**TASK DIRECTIONS**
Set down exactly the lines in the records below that run from the line with "khái niệm trong" to the line with "điểm xuất phát", inclusive, and nothing more.

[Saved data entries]
┌──

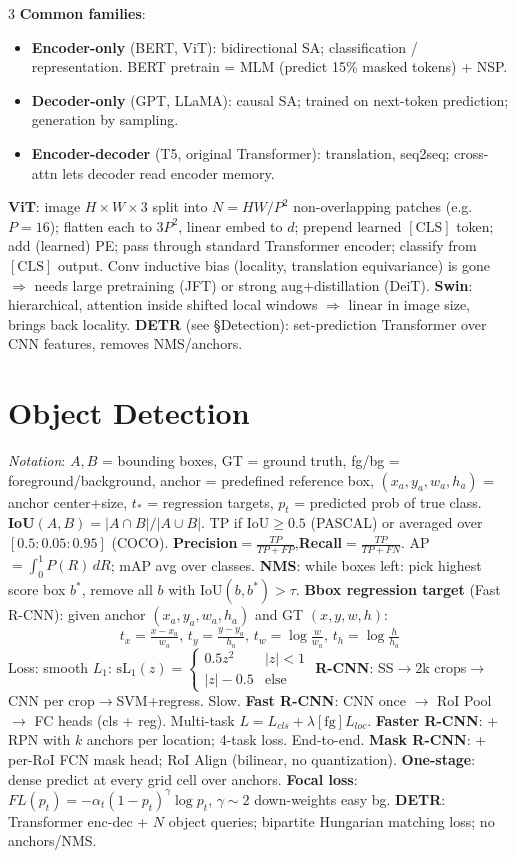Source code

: \documentclass[a4paper,9pt,landscape]{scrartcl}
\begin{document}
\begin{multicols*}{3}
\textbf{Common families}:
\begin{itemize}
\item \textbf{Encoder-only} (BERT, ViT): bidirectional SA; classification / representation. BERT pretrain = MLM (predict 15\% masked tokens) + NSP.
\item \textbf{Decoder-only} (GPT, LLaMA): causal SA; trained on next-token prediction; generation by sampling.
\item \textbf{Encoder-decoder} (T5, original Transformer): translation, seq2seq; cross-attn lets decoder read encoder memory.
\end{itemize}

\textbf{ViT}: image $H\!\times\!W\!\times\!3$ split into $N{=}HW/P^2$ non-overlapping patches (e.g. $P{=}16$); flatten each to $3P^2$, linear embed to $d$; prepend learned $[\text{CLS}]$ token; add (learned) PE; pass through standard Transformer encoder; classify from $[\text{CLS}]$ output. Conv inductive bias (locality, translation equivariance) is gone $\Rightarrow$ needs large pretraining (JFT) or strong aug+distillation (DeiT).
\textbf{Swin}: hierarchical, attention inside shifted local windows $\Rightarrow$ linear in image size, brings back locality.
\textbf{DETR} (see \S Detection): set-prediction Transformer over CNN features, removes NMS/anchors.

\section{Object Detection}
\textit{Notation}: $A,B$ = bounding boxes, GT = ground truth, fg/bg = foreground/background, anchor = predefined reference box, $(x_a,y_a,w_a,h_a)$ = anchor center+size, $t_*$ = regression targets, $p_t$ = predicted prob of true class.
\textbf{IoU}$(A,B)=|A\cap B|/|A\cup B|$. TP if IoU$\ge 0.5$ (PASCAL) or averaged over $[0.5\!:\!0.05\!:\!0.95]$ (COCO).
\textbf{Precision}$=\frac{TP}{TP+FP}$,\;\textbf{Recall}$=\frac{TP}{TP+FN}$. AP $=\int_0^1 P(R)\,dR$;\; mAP avg over classes.
\textbf{NMS}: while boxes left: pick highest score box $b^*$, remove all $b$ with IoU$(b,b^*)>\tau$.
\textbf{Bbox regression target} (Fast R-CNN): given anchor $(x_a,y_a,w_a,h_a)$ and GT $(x,y,w,h)$:
$$t_x{=}\tfrac{x-x_a}{w_a},\,t_y{=}\tfrac{y-y_a}{h_a},\,t_w{=}\log\tfrac{w}{w_a},\,t_h{=}\log\tfrac{h}{h_a}$$
Loss: smooth $L_1$: $\mathrm{sL}_1(z)=\begin{cases}0.5z^2&|z|<1\\|z|-0.5&\text{else}\end{cases}$
\textbf{R-CNN}: SS$\to$2k crops$\to$CNN per crop$\to$SVM+regress. Slow.
\textbf{Fast R-CNN}: CNN once $\to$ RoI Pool $\to$ FC heads (cls + reg). Multi-task $L=L_{cls}+\lambda[\text{fg}]L_{loc}$.
\textbf{Faster R-CNN}: + RPN with $k$ anchors per location; 4-task loss. End-to-end.
\textbf{Mask R-CNN}: + per-RoI FCN mask head; RoI Align (bilinear, no quantization).
\textbf{One-stage}: dense predict at every grid cell over anchors.
\textbf{Focal loss}: $FL(p_t)=-\alpha_t(1-p_t)^\gamma\log p_t$, $\gamma{\sim}2$ down-weights easy bg.
\textbf{DETR}: Transformer enc-dec + $N$ object queries; bipartite Hungarian matching loss; no anchors/NMS.


\end{multicols*}
\end{document}
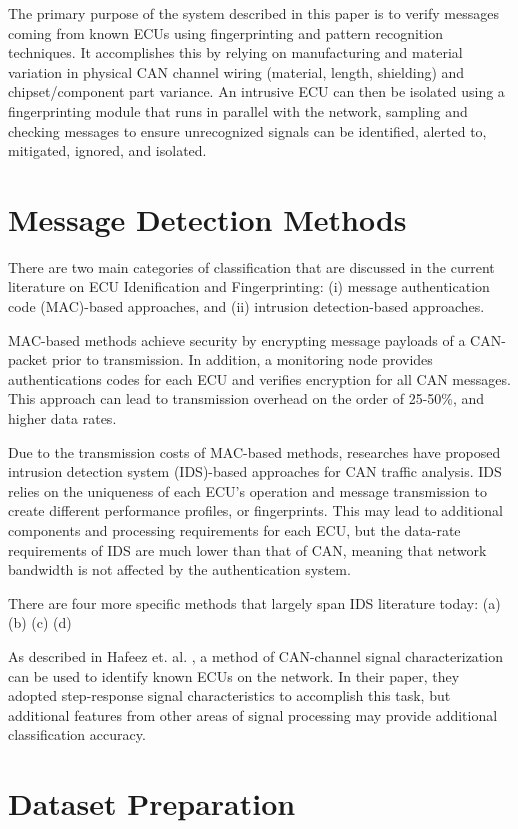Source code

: \documentclass[conference]{IEEEtran}
\begin{document}
The primary purpose of the system described in this paper is to verify messages coming from known ECUs using fingerprinting and pattern recognition techniques. It accomplishes this by relying on manufacturing and material variation in physical CAN channel wiring (material, length, shielding) and chipset/component part variance. An intrusive ECU can then be isolated using a fingerprinting module that runs in parallel with the network, sampling and checking messages to ensure unrecognized signals can be identified, alerted to, mitigated, ignored, and isolated.


\section{Message Detection Methods} \label{sec:MDM}
There are two main categories of classification that are discussed in the current literature on ECU Idenification and Fingerprinting: (i) message authentication code (MAC)-based approaches, and (ii) intrusion detection-based approaches.

MAC-based methods achieve security by encrypting message payloads of a CAN-packet prior to transmission. In addition, a monitoring node provides authentications codes for each ECU and verifies encryption for all CAN messages. This approach can lead to transmission overhead on the order of 25-50\%, and higher data rates.

Due to the transmission costs of MAC-based methods, researches have proposed intrusion detection system (IDS)-based approaches for CAN traffic analysis. IDS relies on the uniqueness of each ECU's operation and message transmission to create different performance profiles, or fingerprints. This may lead to additional components and processing requirements for each ECU, but the data-rate requirements of IDS are much lower than that of CAN, meaning that network bandwidth is not affected by the authentication system.

There are four more specific methods that largely span IDS literature today: (a) (b) (c) (d)

As described in Hafeez et. al. \cite{hafeez2019}, a method of CAN-channel signal characterization can be used to identify known ECUs on the network. In their paper, they adopted step-response signal characteristics to accomplish this task, but additional features from other areas of signal processing may provide additional classification accuracy.




\section{Dataset Preparation}
\end{document}
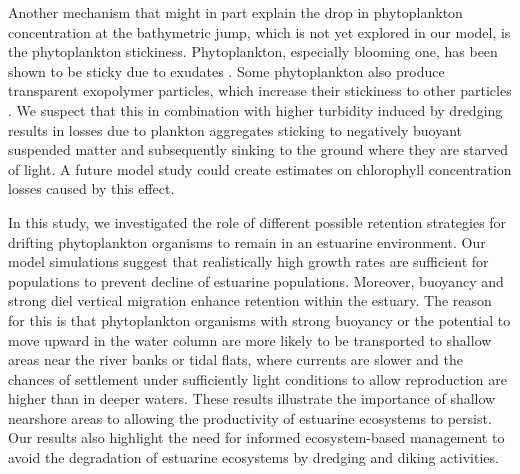 \documentclass[npg, manuscript]{copernicus}
\begin{document}
Another mechanism that might in part explain the drop in phytoplankton concentration at the bathymetric jump, which is not yet explored in our model, is the phytoplankton stickiness.
Phytoplankton, especially blooming one, has been shown to be sticky due to exudates \citep{Kiørboe1993,VanderLee2000,Dutz2005}. 
Some phytoplankton also produce transparent exopolymer particles, which increase their stickiness to other particles \citep{Windler,DeBrouwer2005}.
We suspect that this in combination with  higher turbidity induced by dredging results in losses due to plankton aggregates sticking to negatively buoyant suspended matter and subsequently sinking to the ground where they are starved of light.
A future model study could create estimates on chlorophyll concentration losses caused by this effect.


\conclusions  %
In this study, we investigated the role of different possible retention strategies for drifting phytoplankton organisms to remain in an estuarine environment.
Our model simulations suggest that realistically high growth rates are sufficient for populations to prevent decline of estuarine populations.
Moreover, buoyancy and strong diel vertical migration enhance retention within the estuary.
The reason for this is that phytoplankton organisms with strong buoyancy or the potential to move upward in the water column are more likely to be transported to shallow areas near the river banks or tidal flats, where currents are slower and the chances of settlement under sufficiently light conditions to allow reproduction are higher than in deeper waters.
These results illustrate the importance of shallow nearshore areas to allowing the productivity of estuarine ecosystems to persist.
Our results also highlight the need for informed ecosystem-based management to avoid the degradation of estuarine ecosystems by dredging and diking activities.




\end{document}
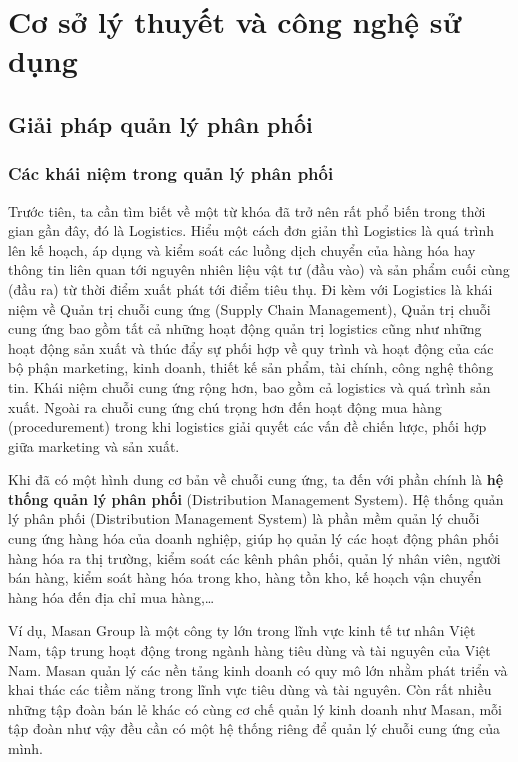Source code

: \chapter{Cơ sở lý thuyết và công nghệ sử dụng}

\section{Giải pháp quản lý phân phối}
\subsection{Các khái niệm trong quản lý phân phối}
Trước tiên, ta cần tìm biết về một từ khóa đã trở nên rất
phổ biến trong thời gian gần đây, đó là Logistics. Hiểu một cách đơn
giản thì Logistics là quá trình lên kế hoạch, áp dụng và kiểm soát
các luồng dịch chuyển của hàng hóa hay thông tin liên quan tới nguyên
nhiên liệu vật tư (đầu vào) và sản phẩm cuối cùng (đầu ra) từ thời
điểm xuất phát tới điểm tiêu thụ. Đi kèm với Logistics là khái niệm
về Quản trị chuỗi cung ứng (Supply Chain Management), Quản trị chuỗi
cung ứng bao gồm tất cả những hoạt động quản trị logistics cũng như
những hoạt động sản xuất và thúc đẩy sự phối hợp về quy trình và
hoạt động của các bộ phận marketing, kinh doanh, thiết kế sản phẩm,
tài chính, công nghệ thông tin. Khái niệm chuỗi cung ứng rộng hơn,
bao gồm cả logistics và quá trình sản xuất. Ngoài ra chuỗi cung ứng
chú trọng hơn đến hoạt động mua hàng (procedurement) trong khi
logistics giải quyết các vấn đề chiến lược, phối hợp giữa marketing và
sản xuất.

Khi đã có một hình dung cơ bản về chuỗi cung ứng, ta đến với
phần chính là \textbf{hệ thống quản lý phân phối}
(Distribution Management System). Hệ thống quản lý phân phối
(Distribution Management System) là phần mềm quản lý chuỗi
cung ứng hàng hóa của doanh nghiệp, giúp họ quản lý các hoạt
động phân phối hàng hóa ra thị trường, kiểm soát các kênh phân
phối, quản lý nhân viên, người bán hàng, kiểm soát hàng hóa
trong kho, hàng tồn kho, kế hoạch vận chuyển
hàng hóa đến địa chỉ mua hàng,…

Ví dụ, Masan Group là một công ty lớn trong lĩnh vực kinh tế
tư nhân Việt Nam, tập trung hoạt động trong ngành hàng tiêu dùng và
tài nguyên của Việt Nam. Masan quản lý các nền tảng kinh doanh có
quy mô lớn nhằm phát triển và khai thác các tiềm năng trong lĩnh vực
tiêu dùng và tài nguyên. Còn rất nhiều những tập đoàn bán lẻ khác
có cùng cơ chế quản lý kinh doanh như Masan, mỗi tập đoàn như vậy đều
cần có một hệ thống riêng để quản lý chuỗi cung ứng của mình.

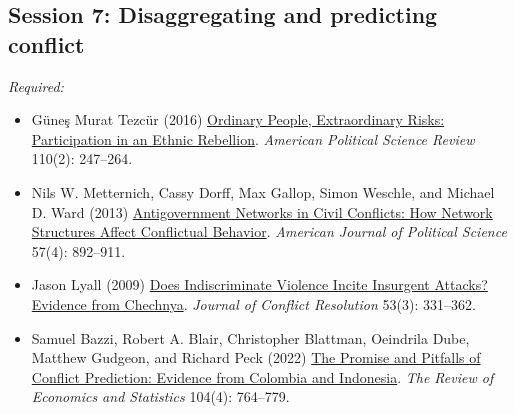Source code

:\documentclass[12pt, a4paper]{article}
\begin{document}


\vspace{20pt}
\hline
\subsection*{Session 7: Disaggregating and predicting conflict}

\noindent\textit{Required:}

\begin{itemize}
	\item Güne\c{s} Murat Tezcür (2016) \href{https://doi.org/10.1017/S0003055416000150}{Ordinary People, Extraordinary Risks: Participation in an Ethnic Rebellion}. \textit{American Political Science Review} 110(2): 247--264.
	\item Nils W. Metternich, Cassy Dorff, Max Gallop, Simon Weschle, and Michael D. Ward (2013) \href{https://doi.org/10.1111/ajps.12039}{Antigovernment Networks in Civil Conflicts: How Network Structures Affect Conflictual Behavior}. \textit{American Journal of Political Science} 57(4): 892--911.
	\item Jason Lyall (2009) \href{https://doi.org/10.1177/0022002708330881}{Does Indiscriminate Violence Incite Insurgent Attacks? Evidence from Chechnya}. \textit{Journal of Conflict Resolution} 53(3): 331--362.
	\item Samuel Bazzi, Robert A. Blair, Christopher Blattman, Oeindrila Dube, Matthew Gudgeon, and Richard Peck (2022) \href{https://doi.org/10.1162/rest_a_01016}{The Promise and Pitfalls of Conflict Prediction: Evidence from Colombia and Indonesia}. \textit{The Review of Economics and Statistics} 104(4): 764--779.
\end{itemize}


\end{document}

└──

**RESULT FOR THIS TASK**
\subsection{Các khái niệm trong quản lý phân phối}
Trước tiên, ta cần tìm biết về một từ khóa đã trở nên rất
phổ biến trong thời gian gần đây, đó là Logistics. Hiểu một cách đơn
giản thì Logistics là quá trình lên kế hoạch, áp dụng và kiểm soát
các luồng dịch chuyển của hàng hóa hay thông tin liên quan tới nguyên
nhiên liệu vật tư (đầu vào) và sản phẩm cuối cùng (đầu ra) từ thời
điểm xuất phát tới điểm tiêu thụ. Đi kèm với Logistics là khái niệm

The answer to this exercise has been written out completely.